[Work required] In the records that follow, locate every line with "github" and extract it.

Segment Start: Listed entries

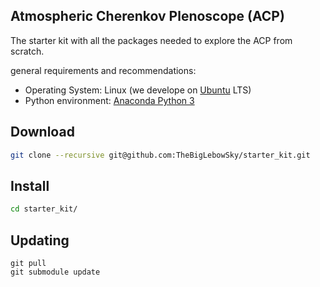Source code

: Atmospheric Cherenkov Plenoscope (ACP)
--------------------------------------

The starter kit with all the packages needed to explore the ACP from scratch.

general requirements and recommendations:
- Operating System: Linux (we develope on [Ubuntu](https://www.ubuntu.com/download/desktop) LTS)
- Python environment: [Anaconda Python 3](https://www.continuum.io/DOWNLOADS)

## Download
```bash
git clone --recursive git@github.com:TheBigLebowSky/starter_kit.git
```

## Install
```bash
cd starter_kit/
```


## Updating

```
git pull
git submodule update
```
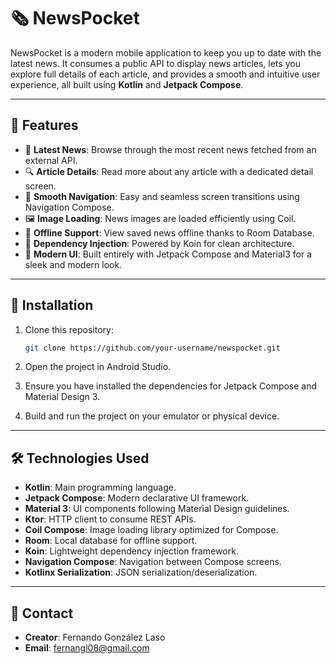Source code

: # 🗞️ NewsPocket

NewsPocket is a modern mobile application to keep you up to date with the latest news. It consumes a public API to display news articles, lets you explore full details of each article, and provides a smooth and intuitive user experience, all built using **Kotlin** and **Jetpack Compose**.

---

## 🚀 Features

- 📰 **Latest News**: Browse through the most recent news fetched from an external API.
- 🔍 **Article Details**: Read more about any article with a dedicated detail screen.
- 🧭 **Smooth Navigation**: Easy and seamless screen transitions using Navigation Compose.
- 🖼️ **Image Loading**: News images are loaded efficiently using Coil.
- 💾 **Offline Support**: View saved news offline thanks to Room Database.
- 🧩 **Dependency Injection**: Powered by Koin for clean architecture.
- 🎨 **Modern UI**: Built entirely with Jetpack Compose and Material3 for a sleek and modern look.

---

## 📲 Installation

1. Clone this repository:

   ```bash
   git clone https://github.com/your-username/newspocket.git
   ```
2. Open the project in Android Studio.
3. Ensure you have installed the dependencies for Jetpack Compose and Material Design 3.
4. Build and run the project on your emulator or physical device.

---

## 🛠️ **Technologies Used**

- **Kotlin**: Main programming language.
- **Jetpack Compose**: Modern declarative UI framework.
- **Material 3**: UI components following Material Design guidelines.
- **Ktor**: HTTP client to consume REST APIs.
- **Coil Compose**: Image loading library optimized for Compose.
- **Room**: Local database for offline support.
- **Koin**: Lightweight dependency injection framework.
- **Navigation Compose**: Navigation between Compose screens.
- **Kotlinx Serialization**: JSON serialization/deserialization.

---

## 📧 **Contact**

- **Creator**: Fernando González Laso
- **Email**: fernangl08@gmail.com

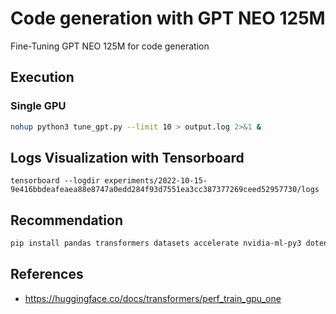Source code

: # Code generation with GPT NEO 125M

Fine-Tuning GPT NEO 125M for code generation

## Execution

### Single GPU

```bash
nohup python3 tune_gpt.py --limit 10 > output.log 2>&1 &
```
## Logs Visualization with Tensorboard

```
tensorboard --logdir experiments/2022-10-15-9e416bbdeafeaea88e8747a0edd284f93d7551ea3cc387377269ceed52957730/logs
```
## Recommendation

```bash
pip install pandas transformers datasets accelerate nvidia-ml-py3 dotenv
```

## References

- https://huggingface.co/docs/transformers/perf_train_gpu_one
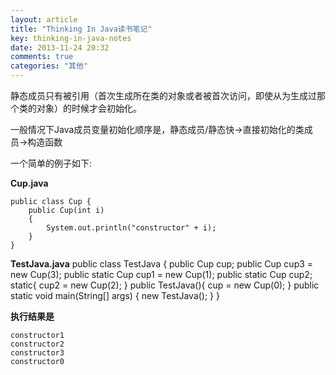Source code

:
 ```yaml
---
layout: article
title: "Thinking In Java读书笔记"
key: thinking-in-java-notes
date: 2013-11-24 20:32
comments: true
categories: "其他"
---
```


  静态成员只有被引用（首次生成所在类的对象或者被首次访问，即使从为生成过那个类的对象）的时候才会初始化。

  一般情况下Java成员变量初始化顺序是，静态成员/静态快->直接初始化的类成员->构造函数

  一个简单的例子如下:

<!-- more -->

  **Cup.java**

	public class Cup {
		public Cup(int i)
		{
			System.out.println("constructor" + i);
		}
	}


  **TestJava.java**
	public class TestJava {
		public Cup cup;
		public Cup cup3 = new Cup(3);
		public static Cup cup1 = new Cup(1);
		public static Cup cup2;
		static{
			cup2 = new Cup(2);
		}
		public TestJava(){
			cup = new Cup(0);
		}
		public static void main(String[] args) {
			new TestJava();
		}
	}

  **执行结果是**

	constructor1
	constructor2
	constructor3
	constructor0

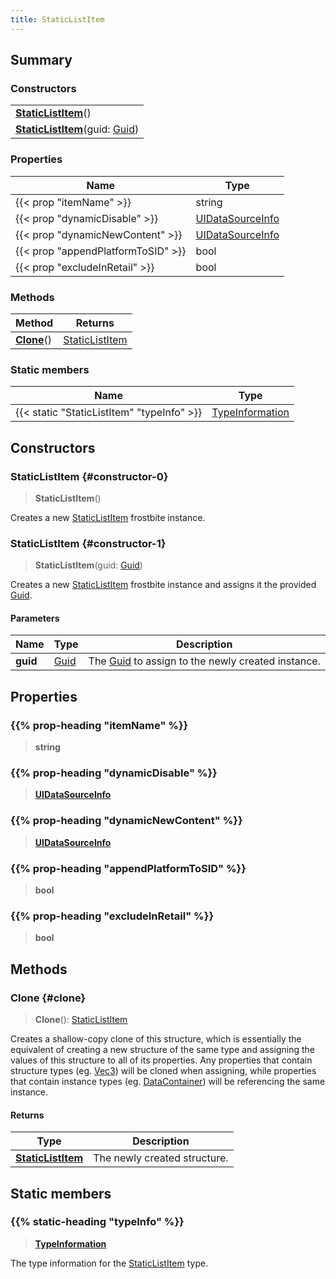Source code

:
 ```yaml
---
title: StaticListItem
---
```


## Summary

### Constructors

|  |
| --- |
| **[StaticListItem](#constructor-0)**() |
| **[StaticListItem](#constructor-1)**(guid: [Guid](/vext/ref/shared/type/guid)) |

### Properties

| Name | Type |
| ---- | ---- |
| {{< prop "itemName" >}} | string |
| {{< prop "dynamicDisable" >}} | [UIDataSourceInfo](/vext/ref/fb/uidatasourceinfo) |
| {{< prop "dynamicNewContent" >}} | [UIDataSourceInfo](/vext/ref/fb/uidatasourceinfo) |
| {{< prop "appendPlatformToSID" >}} | bool |
| {{< prop "excludeInRetail" >}} | bool |

### Methods

| Method | Returns |
| ------ | ------- |
| **[Clone](#clone)**() | [StaticListItem](/vext/ref/fb/staticlistitem) |

### Static members

| Name | Type |
| ---- | ---- |
| {{< static "StaticListItem" "typeInfo" >}} | [TypeInformation](/vext/ref/shared/type/typeinformation) |

## Constructors

### StaticListItem {#constructor-0}

> **StaticListItem**()

Creates a new [StaticListItem](/vext/ref/fb/staticlistitem) frostbite instance.

### StaticListItem {#constructor-1}

> **StaticListItem**(guid: [Guid](/vext/ref/shared/type/guid))

Creates a new [StaticListItem](/vext/ref/fb/staticlistitem) frostbite instance and assigns it the provided [Guid](/vext/ref/shared/type/guid).

#### Parameters

| Name | Type | Description |
| ---- | ---- | ----------- |
| **guid** | [Guid](/vext/ref/shared/type/guid) | The [Guid](/vext/ref/shared/type/guid) to assign to the newly created instance. |

## Properties

### {{% prop-heading "itemName" %}}

> **string**

### {{% prop-heading "dynamicDisable" %}}

> **[UIDataSourceInfo](/vext/ref/fb/uidatasourceinfo)**

### {{% prop-heading "dynamicNewContent" %}}

> **[UIDataSourceInfo](/vext/ref/fb/uidatasourceinfo)**

### {{% prop-heading "appendPlatformToSID" %}}

> **bool**

### {{% prop-heading "excludeInRetail" %}}

> **bool**

## Methods

### Clone {#clone}

> **Clone**(): [StaticListItem](/vext/ref/fb/staticlistitem)

Creates a shallow-copy clone of this structure, which is essentially the equivalent of creating a new structure of the same type and assigning the values of this structure to all of its properties. Any properties that contain structure types (eg. [Vec3](/vext/ref/shared/type/vec3)) will be cloned when assigning, while properties that contain instance types (eg. [DataContainer](/vext/ref/shared/type/datacontainer)) will be referencing the same instance.

#### Returns

| Type | Description |
| ---- | ----------- |
| **[StaticListItem](/vext/ref/fb/staticlistitem)** | The newly created structure. |

## Static members

### {{% static-heading "typeInfo" %}}

> **[TypeInformation](/vext/ref/shared/type/typeinformation)**

The type information for the [StaticListItem](/vext/ref/fb/staticlistitem) type.

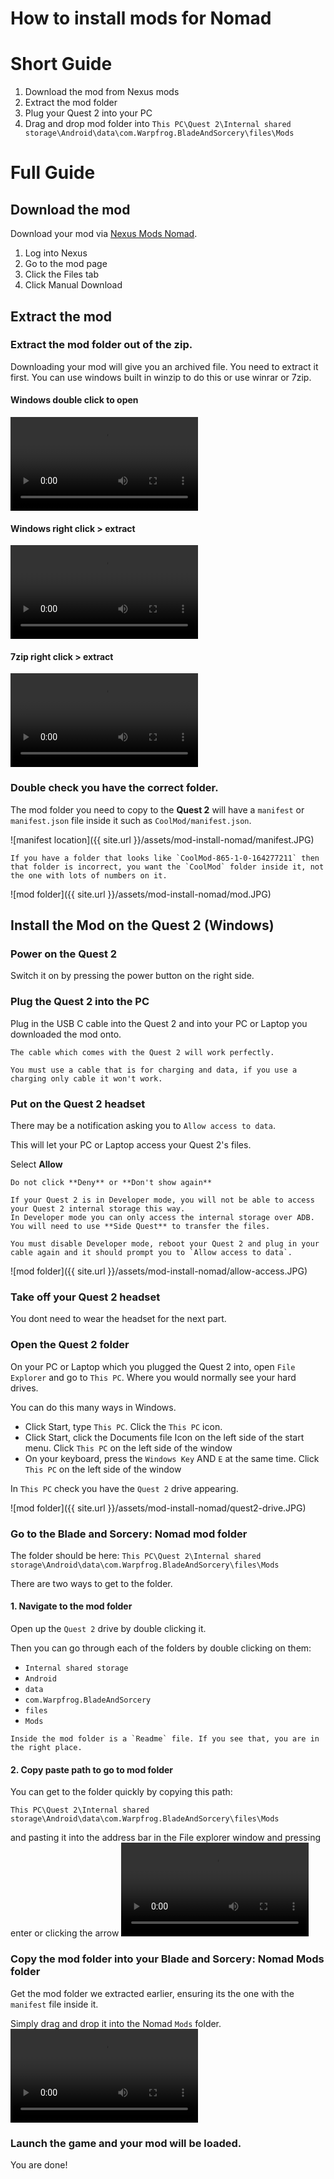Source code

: # How to install mods for Nomad

# Short Guide

1. Download the mod from Nexus mods
2. Extract the mod folder
3. Plug your Quest 2 into your PC
4. Drag and drop mod folder into `This PC\Quest 2\Internal shared storage\Android\data\com.Warpfrog.BladeAndSorcery\files\Mods`

# Full Guide

## Download the mod
Download your mod via [Nexus Mods Nomad](https://www.nexusmods.com/bladeandsorcerynomad).

1. Log into Nexus
2. Go to the mod page
3. Click the Files tab
4. Click Manual Download



## Extract the mod

### Extract the mod folder out of the zip.
Downloading your mod will give you an archived file. You need to extract it first. You can use windows built in winzip to do this or use winrar or 7zip.


#### Windows double click to open
<video autoplay="autoplay" loop="loop">
  <source src="{{ site.url }}/assets/mod-install-nomad/doubleclick-extract.webm" type="video/webm">
</video>

#### Windows right click > extract
<video autoplay="autoplay" loop="loop">
  <source src="{{ site.url }}/assets/mod-install-nomad/winzip-extract.webm" type="video/webm">
</video>

#### 7zip right click > extract
<video autoplay="autoplay" loop="loop">
  <source src="{{ site.url }}/assets/mod-install-nomad/7zip-extract.webm" type="video/webm">
</video>

### Double check you have the correct folder.
The mod folder you need to copy to the **Quest 2** will have a `manifest` or `manifest.json` file inside it such as `CoolMod/manifest.json`. 

![manifest location]({{ site.url }}/assets/mod-install-nomad/manifest.JPG)

```warning
If you have a folder that looks like `CoolMod-865-1-0-164277211` then that folder is incorrect, you want the `CoolMod` folder inside it, not the one with lots of numbers on it.
```

![mod folder]({{ site.url }}/assets/mod-install-nomad/mod.JPG)

## Install the Mod on the Quest 2 (Windows)

### Power on the Quest 2
Switch it on by pressing the power button on the right side.

### Plug the Quest 2 into the PC
Plug in the USB C cable into the Quest 2 and into your PC or Laptop you downloaded the mod onto.

```tip
The cable which comes with the Quest 2 will work perfectly.

You must use a cable that is for charging and data, if you use a charging only cable it won't work.
```

### Put on the Quest 2 headset
There may be a notification asking you to `Allow access to data`. 

This will let your PC or Laptop access your Quest 2's files.

Select **Allow**

```warning
Do not click **Deny** or **Don't show again** 
```

```tip
If your Quest 2 is in Developer mode, you will not be able to access your Quest 2 internal storage this way. 
In Developer mode you can only access the internal storage over ADB. You will need to use **Side Quest** to transfer the files.

You must disable Developer mode, reboot your Quest 2 and plug in your cable again and it should prompt you to `Allow access to data`.
```

![mod folder]({{ site.url }}/assets/mod-install-nomad/allow-access.JPG)

### Take off your Quest 2 headset
You dont need to wear the headset for the next part.

### Open the Quest 2 folder
On your PC or Laptop which you plugged the Quest 2 into, open `File Explorer` and go to `This PC`. Where you would normally see your hard drives.

You can do this many ways in Windows.
* Click Start, type `This PC`. Click the `This PC` icon.
* Click Start, click the Documents file Icon on the left side of the start menu. Click `This PC` on the left side of the window
* On your keyboard, press the `Windows Key` AND `E` at the same time. Click `This PC` on the left side of the window

In `This PC` check you have the `Quest 2` drive appearing.

![mod folder]({{ site.url }}/assets/mod-install-nomad/quest2-drive.JPG)


### Go to the Blade and Sorcery: Nomad mod folder

The folder should be here:
`This PC\Quest 2\Internal shared storage\Android\data\com.Warpfrog.BladeAndSorcery\files\Mods`

There are two ways to get to the folder.

#### 1. Navigate to the mod folder
Open up the `Quest 2` drive by double clicking it.

Then you can go through each of the folders by double clicking on them:
* `Internal shared storage`
* `Android`
* `data`
* `com.Warpfrog.BladeAndSorcery`
* `files`
* `Mods`

```tip
Inside the mod folder is a `Readme` file. If you see that, you are in the right place.
```

#### 2. Copy paste path to go to mod folder
You can get to the folder quickly by copying this path:

`This PC\Quest 2\Internal shared storage\Android\data\com.Warpfrog.BladeAndSorcery\files\Mods`

and pasting it into the address bar in the File explorer window and pressing enter or clicking the arrow
<video autoplay="autoplay" loop="loop">
  <source src="{{ site.url }}/assets/mod-install-nomad/paste-path.webm" type="video/webm">
</video>

### Copy the mod folder into your Blade and Sorcery: Nomad Mods folder
Get the mod folder we extracted earlier, ensuring its the one with the `manifest` file inside it.

Simply drag and drop it into the Nomad `Mods` folder.
<video autoplay="autoplay" loop="loop">
  <source src="{{ site.url }}/assets/mod-install-nomad/dragdrop.webm" type="video/webm">
</video>


### Launch the game and your mod will be loaded.

You are done!

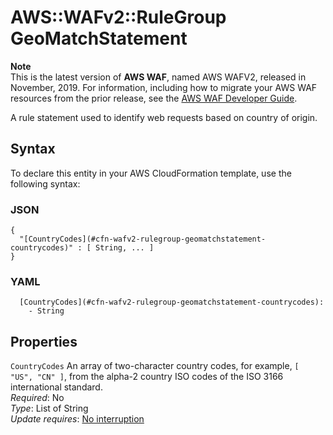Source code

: # AWS::WAFv2::RuleGroup GeoMatchStatement<a name="aws-properties-wafv2-rulegroup-geomatchstatement"></a>

**Note**  
This is the latest version of **AWS WAF**, named AWS WAFV2, released in November, 2019\. For information, including how to migrate your AWS WAF resources from the prior release, see the [AWS WAF Developer Guide](https://docs.aws.amazon.com/waf/latest/developerguide/waf-chapter.html)\. 

A rule statement used to identify web requests based on country of origin\. 

## Syntax<a name="aws-properties-wafv2-rulegroup-geomatchstatement-syntax"></a>

To declare this entity in your AWS CloudFormation template, use the following syntax:

### JSON<a name="aws-properties-wafv2-rulegroup-geomatchstatement-syntax.json"></a>

```
{
  "[CountryCodes](#cfn-wafv2-rulegroup-geomatchstatement-countrycodes)" : [ String, ... ]
}
```

### YAML<a name="aws-properties-wafv2-rulegroup-geomatchstatement-syntax.yaml"></a>

```
  [CountryCodes](#cfn-wafv2-rulegroup-geomatchstatement-countrycodes): 
    - String
```

## Properties<a name="aws-properties-wafv2-rulegroup-geomatchstatement-properties"></a>

`CountryCodes`  <a name="cfn-wafv2-rulegroup-geomatchstatement-countrycodes"></a>
An array of two\-character country codes, for example, `[ "US", "CN" ]`, from the alpha\-2 country ISO codes of the ISO 3166 international standard\.   
*Required*: No  
*Type*: List of String  
*Update requires*: [No interruption](https://docs.aws.amazon.com/AWSCloudFormation/latest/UserGuide/using-cfn-updating-stacks-update-behaviors.html#update-no-interrupt)
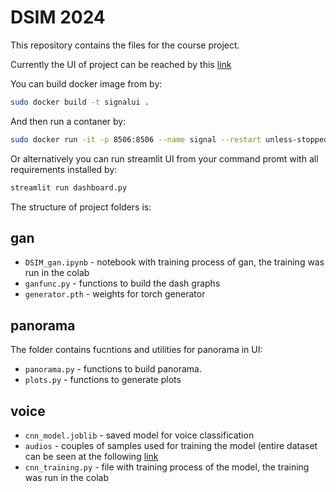 # DSIM 2024


This repository contains the files for the course project.

Currently the UI of project can be reached by this [link](https://signal.trplai.com/)

You can build docker image from by:

```bash
sudo docker build -t signalui .
```

And then run a contaner by:

```bash
sudo docker run -it -p 8506:8506 --name signal --restart unless-stopped -d  signalui
```

Or alternatively you can run streamlit UI from your command promt with all requirements installed by:

```bash
streamlit run dashboard.py
```

The structure of project folders is:


## gan  ##

* `DSIM_gan.ipynb` - notebook with training process of gan, the training was run in the colab
* `ganfunc.py` - functions to build the dash graphs
* `generator.pth` - weights for torch generator

## panorama  ##

The folder contains fucntions and utilities for panorama in UI:

* `panorama.py` - functions to build panorama.
* `plots.py` - functions to generate plots

## voice  ##
* `cnn_model.joblib` - saved model for voice classification
* `audios` - couples of samples used for training the model (entire dataset can be seen at the following [link](https://drive.google.com/drive/folders/1NWc7uNXmKP--r3JiFZf5HRuQ43qCcmir?usp=drive_link)
* `cnn_training.py` - file with training process of the model, the training was run in the colab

Segment End: Listed entries

[Exercise solution]
git clone --recursive git@github.com:TheBigLebowSky/starter_kit.git
   git clone https://github.com/your-username/newspocket.git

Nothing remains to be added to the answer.